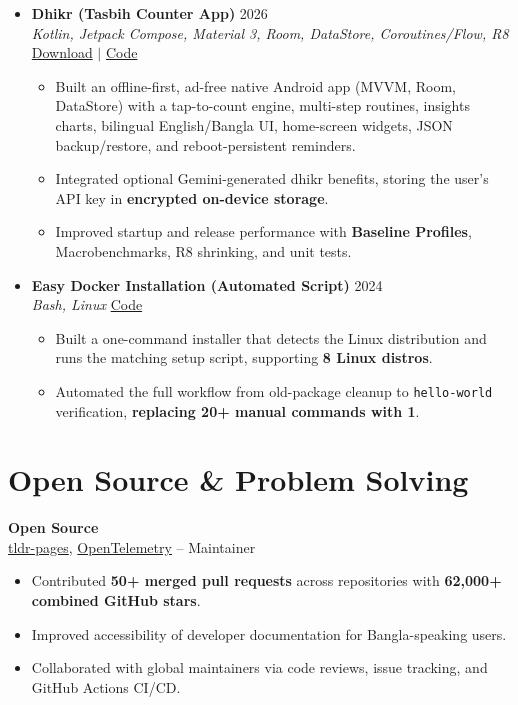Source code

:\documentclass[a4paper,11pt]{article}
\newcommand{\resumeItem}[1]{
  \item\small{
    {#1 \vspace{-2pt}}
  }
}
\newcommand{\resumeItemListStart}{\begin{itemize}}
\newcommand{\resumeItemListEnd}{\end{itemize}\vspace{-5pt}}
\newcommand{\subheading}[1]{\noindent \textbf{#1} \\}
\begin{document}
\begin{itemize}[leftmargin=0.15in, label={}, itemsep=6pt]
    \item
    \textbf{Dhikr (Tasbih Counter App)} \hfill 2026\\
    \small\textit{Kotlin, Jetpack Compose, Material 3, Room, DataStore, Coroutines/Flow, R8} \hfill
    \href{https://github.com/badhon495/Dhikr/releases}{Download} $|$
    \href{https://github.com/badhon495/Dhikr}{Code}
    \vspace{-5pt}
    \resumeItemListStart
      \resumeItem{Built an offline-first, ad-free native Android app (MVVM, Room, DataStore) with a tap-to-count engine, multi-step routines, insights charts, bilingual English/Bangla UI, home-screen widgets, JSON backup/restore, and reboot-persistent reminders.}
      \resumeItem{Integrated optional Gemini-generated dhikr benefits, storing the user's API key in \textbf{encrypted on-device storage}.}
      \resumeItem{Improved startup and release performance with \textbf{Baseline Profiles}, Macrobenchmarks, R8 shrinking, and unit tests.}
    \resumeItemListEnd

    \item
    \textbf{Easy Docker Installation (Automated Script)} \hfill 2024\\
    \small\textit{Bash, Linux} \hfill
    \href{https://github.com/badhon495/Easy_Docker_Installation}{Code}
    \vspace{-5pt}
    \resumeItemListStart
      \resumeItem{Built a one-command installer that detects the Linux distribution and runs the matching setup script, supporting \textbf{8 Linux distros}.}
      \resumeItem{Automated the full workflow from old-package cleanup to \texttt{hello-world} verification, \textbf{replacing 20+ manual commands with 1}.}
    \resumeItemListEnd
    
  \end{itemize}




\section{Open Source \& Problem Solving}

\small
\subheading{Open Source}
\href{https://github.com/tldr-pages/tldr}{tldr-pages}, \href{https://github.com/open-telemetry}{OpenTelemetry} --
Maintainer
\begin{itemize}[noitemsep, topsep=0pt]
    \item Contributed \textbf{50+ merged pull requests} across repositories with \textbf{62,000+ combined GitHub stars}.
    \item Improved accessibility of developer documentation for Bangla-speaking users.
    \item Collaborated with global maintainers via code reviews, issue tracking, and GitHub Actions CI/CD.
\end{itemize}
\end{document}
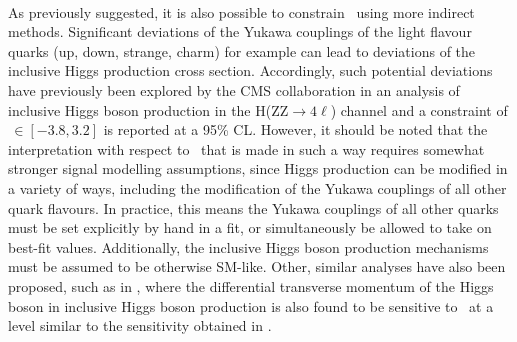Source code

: \\
As previously suggested, it is also possible to constrain \kappac \, using more indirect methods. Significant deviations of the Yukawa couplings of the light flavour quarks (up, down, strange, charm) for example can lead to deviations of the inclusive Higgs production cross section. Accordingly, such potential deviations have previously been explored by the CMS collaboration in an analysis of inclusive Higgs boson production in the H(ZZ$\rightarrow4\ell$) channel \cite{gammaHProduction} and a constraint of \kappac$\,\in[-3.8, 3.2]$ is reported at a 95\% CL. However, it should be noted that the interpretation with respect to \kappac \, that is made in such a way requires somewhat stronger signal modelling assumptions, since Higgs production can be modified in a variety of ways, including the modification of the Yukawa couplings of all other quark flavours. In practice, this means the Yukawa couplings of all other quarks must be set explicitly by hand in a fit, or simultaneously be allowed to take on best-fit values. Additionally, the inclusive Higgs boson production mechanisms must be assumed to be otherwise SM-like. Other, similar analyses have also been proposed, such as in \cite{Bishara_2017}, where the differential transverse momentum of the Higgs boson in inclusive Higgs boson production is also found to be sensitive to \kappac \, at a level similar to the sensitivity obtained in \cite{gammaHProduction}. \\
\\
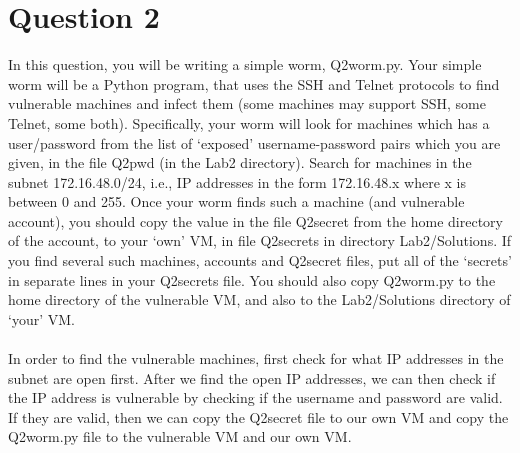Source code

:\documentclass{article}
\begin{document}
\section*{Question 2}
In this question, you will be writing a simple worm, Q2worm.py. 
Your simple worm will be a Python program, that uses the SSH and 
Telnet protocols to find vulnerable machines and infect them 
(some machines may support SSH, some Telnet, some both). 
Specifically, your worm will look for machines which has a 
user/password from the list of `exposed’ username-password pairs 
which you are given, in the file Q2pwd (in the Lab2 directory). 
Search for machines in the subnet 172.16.48.0/24, i.e., IP 
addresses in the form 172.16.48.x where x is between 0 and 255. 
Once your worm finds such a machine (and vulnerable account), 
you should copy the value in the  file Q2secret from the home 
directory of the account, to your `own’ VM, in file Q2secrets in 
directory Lab2/Solutions. If you find several such machines, 
accounts and Q2secret files, put all of the `secrets’ in separate 
lines in your Q2secrets file. You should also copy Q2worm.py to 
the home directory of the vulnerable VM, and also to the Lab2/Solutions 
directory of `your’ VM.
\\\\
In order to find the vulnerable machines, first check for what 
IP addresses in the subnet are open first. After we find the
open IP addresses, we can then check if the IP address is vulnerable
by checking if the username and password are valid. If they are
valid, then we can copy the Q2secret file to our own VM and copy
the Q2worm.py file to the vulnerable VM and our own VM.
\end{document}
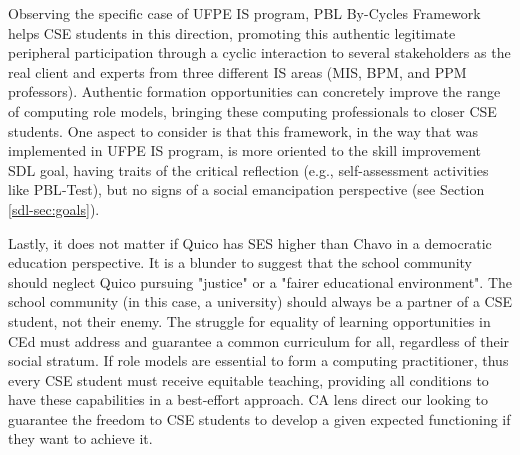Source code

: Observing the specific case of \acrshort{UFPE} \acrshort{IS} program, \acrshort{PBL} By-Cycles Framework helps \gls{CSE} students in this direction, promoting this authentic legitimate peripheral participation through a cyclic interaction to several stakeholders as the real client and experts from three different \gls{IS} areas (\gls{MIS}, \gls{BPM}, and \gls{PPM} professors). Authentic formation opportunities can concretely improve the range of computing role models, bringing these computing professionals to closer \gls{CSE} students. One aspect to consider is that this framework, in the way that was implemented in \acrshort{UFPE} \acrshort{IS} program, is more oriented to the skill improvement \gls{SDL} goal, having traits of the critical reflection (e.g., self-assessment activities like \acrshort{PBL}-Test), but no signs of a social emancipation perspective (see Section \ref{sdl-sec:goals}).

Lastly, it does not matter if Quico has \gls{SES} higher than Chavo in a democratic education perspective. It is a blunder to suggest that the school community should neglect Quico pursuing "justice" or a "fairer educational environment". The school community (in this case, a university) should always be a partner of a \gls{CSE} student, not their enemy. The struggle for equality of learning opportunities in \gls{CEd} must address and guarantee a common curriculum for all, regardless of their social stratum. If role models are essential to form a computing practitioner, thus every \gls{CSE} student must receive equitable teaching, providing all conditions to have these capabilities in a best-effort approach. \gls{CA} lens direct our looking to guarantee the freedom to \gls{CSE} students to develop a given expected functioning if they want to achieve it.

    
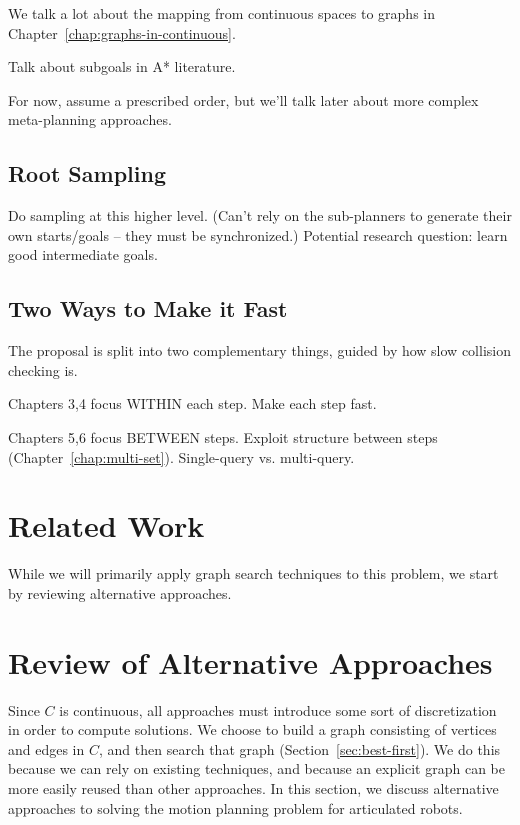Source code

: \documentclass{report}
\begin{document}
We talk a lot about the mapping
from continuous spaces to graphs in
Chapter~\ref{chap:graphs-in-continuous}.

Talk about subgoals in A* literature.

For now, assume a prescribed order,
but we'll talk later about more complex meta-planning
approaches.

\subsection{Root Sampling}

Do sampling at this higher level.
(Can't rely on the sub-planners to generate their own starts/goals --
they must be synchronized.)
Potential research question: learn good intermediate goals.

\subsection{Two Ways to Make it Fast}

The proposal is split into two complementary things,
guided by how slow collision checking is.

Chapters 3,4 focus WITHIN each step.
Make each step fast.

Chapters 5,6 focus BETWEEN steps.
Exploit structure between steps (Chapter~\ref{chap:multi-set}).
Single-query vs. multi-query.

\section{Related Work}

While we will primarily apply graph search techniques to this problem,
we start by reviewing alternative approaches.

\section{Review of Alternative Approaches}
\label{sec:related-work}

Since $C$ is continuous,
all approaches must introduce some sort of discretization
in order to compute solutions.
We choose to build a graph consisting of vertices and edges in $C$,
and then search that graph (Section~\ref{sec:best-first}).
We do this because we can rely on existing techniques,
and because an explicit graph can be more easily reused than other
approaches.
In this section, we discuss alternative approaches to solving
the motion planning problem for articulated robots.
\end{document}
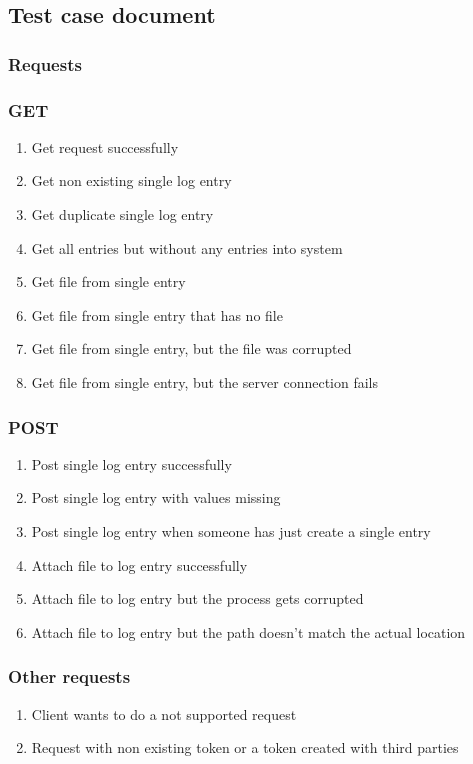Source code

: \subsection{Test case document}
\subsubsection{Requests}

\subsubsection{GET}
\begin{enumerate}
\item Get request successfully
\item Get non existing single log entry
\item Get duplicate single log entry
\item Get all entries but without any entries into system
\item Get file from single entry
\item Get file from single entry that has no file
\item Get file from single entry, but the file was corrupted
\item Get file from single entry, but the server connection fails
\end{enumerate}

\subsubsection{POST}
\begin{enumerate}
\item Post single log entry successfully
\item Post single log entry with values missing
\item Post single log entry when someone has just create a single entry
\item Attach file to log entry successfully
\item Attach file to log entry but the process gets corrupted
\item Attach file to log entry but the path doesn't match the actual location
\end{enumerate}

\subsubsection{Other requests}
\begin{enumerate}
\item Client wants to do a not supported request
\item Request with non existing token or a token created with third parties

\end{enumerate}


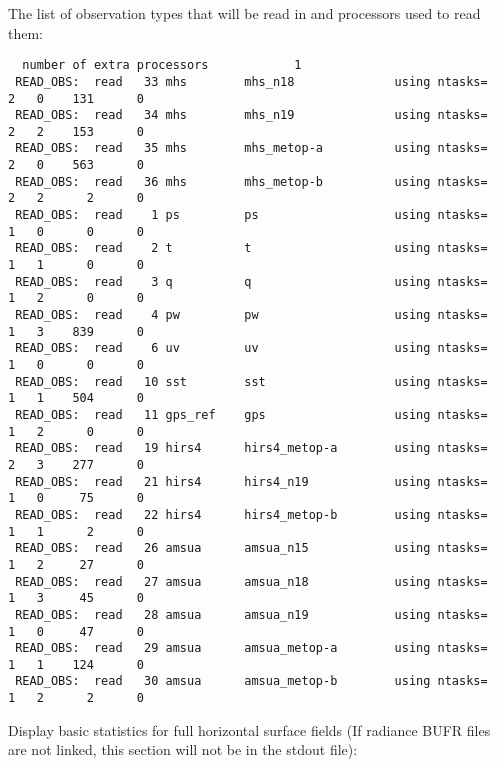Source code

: The list of observation types that will be read in and processors used to read them:

\begin{scriptsize}
\begin{verbatim}
  number of extra processors            1
 READ_OBS:  read   33 mhs        mhs_n18              using ntasks=   2   0    131      0
 READ_OBS:  read   34 mhs        mhs_n19              using ntasks=   2   2    153      0
 READ_OBS:  read   35 mhs        mhs_metop-a          using ntasks=   2   0    563      0
 READ_OBS:  read   36 mhs        mhs_metop-b          using ntasks=   2   2      2      0
 READ_OBS:  read    1 ps         ps                   using ntasks=   1   0      0      0
 READ_OBS:  read    2 t          t                    using ntasks=   1   1      0      0
 READ_OBS:  read    3 q          q                    using ntasks=   1   2      0      0
 READ_OBS:  read    4 pw         pw                   using ntasks=   1   3    839      0
 READ_OBS:  read    6 uv         uv                   using ntasks=   1   0      0      0
 READ_OBS:  read   10 sst        sst                  using ntasks=   1   1    504      0
 READ_OBS:  read   11 gps_ref    gps                  using ntasks=   1   2      0      0
 READ_OBS:  read   19 hirs4      hirs4_metop-a        using ntasks=   2   3    277      0
 READ_OBS:  read   21 hirs4      hirs4_n19            using ntasks=   1   0     75      0
 READ_OBS:  read   22 hirs4      hirs4_metop-b        using ntasks=   1   1      2      0
 READ_OBS:  read   26 amsua      amsua_n15            using ntasks=   1   2     27      0
 READ_OBS:  read   27 amsua      amsua_n18            using ntasks=   1   3     45      0
 READ_OBS:  read   28 amsua      amsua_n19            using ntasks=   1   0     47      0
 READ_OBS:  read   29 amsua      amsua_metop-a        using ntasks=   1   1    124      0
 READ_OBS:  read   30 amsua      amsua_metop-b        using ntasks=   1   2      2      0
\end{verbatim}
\end{scriptsize}
Display basic statistics for full horizontal surface fields (If radiance BUFR files are not linked, this section will not be in the stdout file):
---------------
_WORK REQUEST_
Search the entries above for the string "DataStore". Copy each line in which it appears.

_EXPECTED ANSWER_
    \small\textit{Kotlin, Jetpack Compose, Material 3, Room, DataStore, Coroutines/Flow, R8} \hfill
      \resumeItem{Built an offline-first, ad-free native Android app (MVVM, Room, DataStore) with a tap-to-count engine, multi-step routines, insights charts, bilingual English/Bangla UI, home-screen widgets, JSON backup/restore, and reboot-persistent reminders.}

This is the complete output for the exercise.